Building New Cluster vs. Rolling Replacement: How to Seamlessly Replace HCI Server Hardware?

Enterprise IT O&M engineers often have to replace or upgrade server hardware under the following circumstances:

The server’s warranty is about to expire: Typically, in the financial service industry, servers in the production environment often have a 3-to-5-year warranty. Beyond this lifespan, servers should be replaced to avoid unexpected downtime.
The server’s maintenance costs have increased: As a server ages, its performance and stability may drop significantly, resulting in increased maintenance costs like manpower and hardware resources.
The server no longer meets business needs: As business grows and demands change, aged servers may no longer meet current business needs.

One of the key challenges is ensuring the stability of mission-critical services during the hardware replacement. With SmartX HCI, O&M staff can achieve seamless replacement of HCI servers through two solutions: rebuilding the cluster on a new server, and rollingly replacing servers in the same cluster.

In this blog, we will dive into these two solutions and provide users with implementation suggestions through an in-depth comparison of their use cases.

Seamless Replacement of HCI Servers

Solution 1: Rebuilding the Cluster on A New Server

After building a new cluster on the new server, users migrate the VMs from the original cluster to the new one without interrupting business services, thus achieving a smooth server replacement.

Solution 2: Rollingly Replacing Servers in the Same Cluster

This solution allows users to sequentially replace servers in the same cluster after migrating VMs to other nodes. The steps are as follows:

1. Migrate VMs: Migrate VMs from the original node to other nodes in the cluster.
2. Migrate storage data: Migrate storage data from the original node to other nodes in the cluster.
3. Remove nodes: Remove the original node from the cluster.
4. Shut down the original server: Power off and remove the original server.
5. Deploy the new server: Deploy and power on the new server.
6. Add nodes: Add the new server nodes to the cluster.
7. Migrate VMs back: Migrate the VMs back to nodes on the new server.
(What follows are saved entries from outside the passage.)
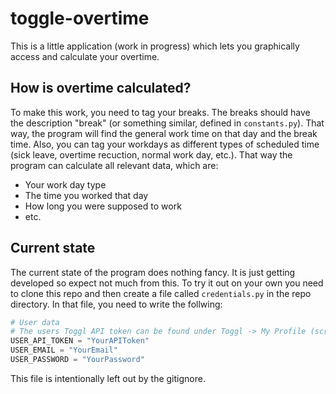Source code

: # toggle-overtime
This is a little application (work in progress) which lets you graphically access and calculate your overtime.

## How is overtime calculated?
To make this work, you need to tag your breaks. The breaks should have the description "break" (or something similar, defined in `constants.py`). That way, the program will find the general work time on that day and the break time. Also, you can tag your workdays as different types of scheduled time (sick leave, overtime recuction, normal work day, etc.). That way the program can calculate all relevant data, which are:
- Your work day type
- The time you worked that day
- How long you were supposed to work
- etc.

## Current state
The current state of the program does nothing fancy. It is just getting developed so expect not much from this. To try it out on your own you need to clone this repo and then create a file called `credentials.py` in the repo directory. In that file, you need to write the follwing:
```python
# User data
# The users Toggl API token can be found under Toggl -> My Profile (scroll down)
USER_API_TOKEN = "YourAPIToken"
USER_EMAIL = "YourEmail"
USER_PASSWORD = "YourPassword"
```
This file is intentionally left out by the gitignore.
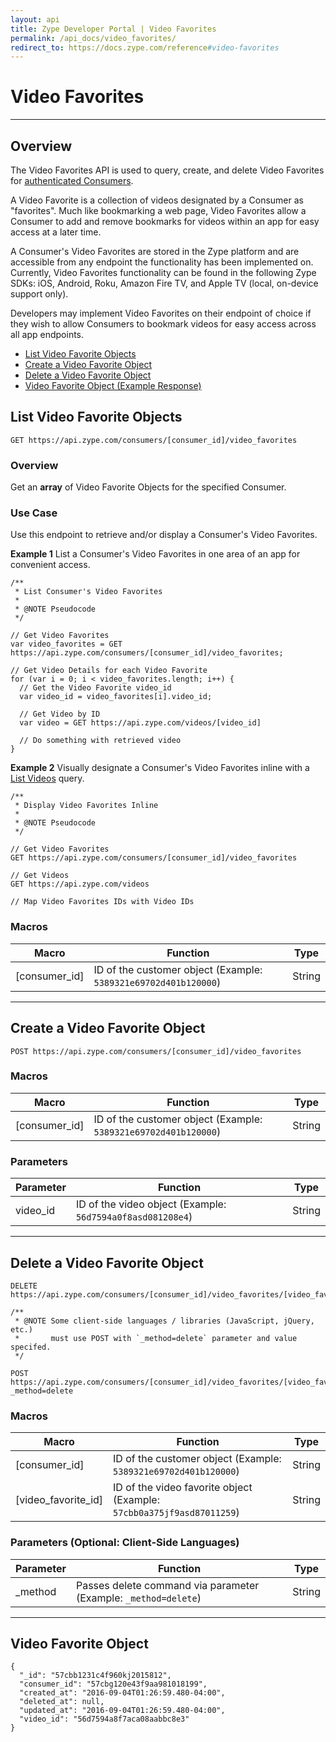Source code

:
 ```yaml
---
layout: api
title: Zype Developer Portal | Video Favorites
permalink: /api_docs/video_favorites/
redirect_to: https://docs.zype.com/reference#video-favorites
---
```


# Video Favorites

---

## Overview
The Video Favorites API is used to query, create, and delete Video Favorites for [authenticated Consumers](http://dev.zype.com/api_docs/oauth).

A Video Favorite is a collection of videos designated by a Consumer as "favorites". Much like bookmarking a web page, Video Favorites allow a Consumer to add and remove bookmarks for videos within an app for easy access at a later time.

A Consumer's Video Favorites are stored in the Zype platform and are accessible from any endpoint the functionality has been implemented on. Currently, Video Favorites functionality can be found in the following Zype SDKs: iOS, Android, Roku, Amazon Fire TV, and Apple TV (local, on-device support only).

Developers may implement Video Favorites on their endpoint of choice if they wish to allow Consumers to bookmark videos for easy access across all app endpoints.

* [List Video Favorite Objects](#list-video-favorite-objects)
* [Create a Video Favorite Object](#create-a-video-favorite-object)
* [Delete a Video Favorite Object](#delete-a-video-favorite-object)
* [Video Favorite Object (Example Response)](#video-favorite-object)

## List Video Favorite Objects

```
GET https://api.zype.com/consumers/[consumer_id]/video_favorites
```
### Overview
Get an **array** of Video Favorite Objects for the specified Consumer.

### Use Case
Use this endpoint to retrieve and/or display a Consumer's Video Favorites.

**Example 1**
List a Consumer's Video Favorites in one area of an app for convenient access.

```
/**
 * List Consumer's Video Favorites
 *
 * @NOTE Pseudocode
 */

// Get Video Favorites
var video_favorites = GET https://api.zype.com/consumers/[consumer_id]/video_favorites;

// Get Video Details for each Video Favorite
for (var i = 0; i < video_favorites.length; i++) {
  // Get the Video Favorite video_id
  var video_id = video_favorites[i].video_id;

  // Get Video by ID
  var video = GET https://api.zype.com/videos/[video_id]

  // Do something with retrieved video
}
```
**Example 2**
Visually designate a Consumer's Video Favorites inline with a [List Videos](http://dev.zype.com/api_docs/videos/#list-videos) query.

```
/**
 * Display Video Favorites Inline
 *
 * @NOTE Pseudocode
 */

// Get Video Favorites
GET https://api.zype.com/consumers/[consumer_id]/video_favorites

// Get Videos
GET https://api.zype.com/videos

// Map Video Favorites IDs with Video IDs
```


### Macros

Macro | Function | Type
--------- | -------- | ----
[consumer_id] | ID of the customer object (Example: `5389321e69702d401b120000`)  | String

---

## Create a Video Favorite Object
```
POST https://api.zype.com/consumers/[consumer_id]/video_favorites
```

### Macros

Macro | Function | Type
--------- | -------- | ----
[consumer_id] | ID of the customer object (Example: `5389321e69702d401b120000`)  | String

### Parameters

Parameter | Function | Type
--------- | -------- | ----
video_id | ID of the video object (Example: `56d7594a0f8asd081208e4`)  | String

---
## Delete a Video Favorite Object
```
DELETE https://api.zype.com/consumers/[consumer_id]/video_favorites/[video_favorite_id]

/**
 * @NOTE Some client-side languages / libraries (JavaScript, jQuery, etc.)
 *       must use POST with `_method=delete` parameter and value specifed.
 */

POST https://api.zype.com/consumers/[consumer_id]/video_favorites/[video_favorite_id]?_method=delete
```

### Macros

Macro | Function | Type
--------- | -------- | ----
[consumer_id] | ID of the customer object (Example: `5389321e69702d401b120000`)  | String
[video_favorite_id] | ID of the video favorite object (Example: `57cbb0a375jf9asd87011259`)  | String

### Parameters (Optional: Client-Side Languages)

Parameter | Function | Type
--------- | -------- | ----
_method | Passes delete command via parameter (Example: `_method=delete`)| String

---
## Video Favorite Object

```
{
  "_id": "57cbb1231c4f960kj2015812",
  "consumer_id": "57cbg120e43f9aa981018199",
  "created_at": "2016-09-04T01:26:59.480-04:00",
  "deleted_at": null,
  "updated_at": "2016-09-04T01:26:59.480-04:00",
  "video_id": "56d7594a8f7aca08aabbc8e3"
}
```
To learn more about how to use SmartX HCI for server hardware rolling replacement, please refer to How to achieve seamless and zero-downtime upgrade of IT infrastructure software and hardware?

Comparison of Two Solutions

Users can adopt both solutions for server replacement. The question is: How should enterprises make the right choice between them? It’s important to consider the advantages and disadvantages associated with each option given different business demands.

Business Continuity

When replacing server hardware, it is essential to ensure that business services are unaffected.

Both solutions involve VM migration. However, in the rolling replacement approach, migration is limited to compute resources, whereas in the new-cluster solution, it encompasses both compute and storage resources. While both methods can achieve uninterrupted VM operation, the rolling replacement solution is more suitable for business services that prioritize continuity and low I/O latency. This is because it eliminates the need for storage migration, which can be advantageous in maintaining seamless operations.

Server Quantity

The two solutions also differ in the number of servers to be replaced. The rolling replacement has no limits on server quantity. On the other hand, the new-cluster solution mandates a minimum of 3 servers in the original cluster. Consequently, users aiming to replace fewer than 3 servers within a cluster are limited to the rolling replacement solution.

VM CPU Compatibility

When a SmartX HCI cluster is deployed, the functionality of VM CPU Compatibility will be automatically enabled. This feature distributes VMs with CPU models similar to their host. As all VMs in the cluster share the same CPU properties, they can migrate between nodes with CPUs of different generations. Additionally, users can also customize VM CPU compatibility, such as enabling physical passthrough and other compatibility features.

Therefore, it is essential that the CPU model of the destination host or cluster include the CPU model instruction set required by the VM being migrated. Even after the migration, the VM will retain the CPU model inherited from the original cluster.

If the destination host or cluster cannot meet these requirements, it is advisable for users to shut down the VM before initiating the migration process.

Network Resources

To rollingly replace servers in the cluster, there is no need to change network configuration. However, the new-cluster solution necessitates reconfiguring network resources. If users wish to adopt this approach, the data center and new cluster must meet the following three requirements:

The data center has sufficient rack space to place new servers.
The switch has sufficient ports for management, storage, and business networks.
The new cluster has sufficient IP addresses for management, storage, and business networks.

Cluster Adjustments

Along with replacing server hardware, users may also adjust the cluster configuration in the following ways:

Business network adjustment: Physically isolate the business network from the management network within the cluster.
Rack room adjustment: Place servers in an IDC for central management.
Hypervisor change: Transform from VMware virtualization to SmartX native hypervisor ELF in the SmartX HCI cluster.
CPU vendor change: Migrate business services to clusters with specific CPUs to meet special requirements.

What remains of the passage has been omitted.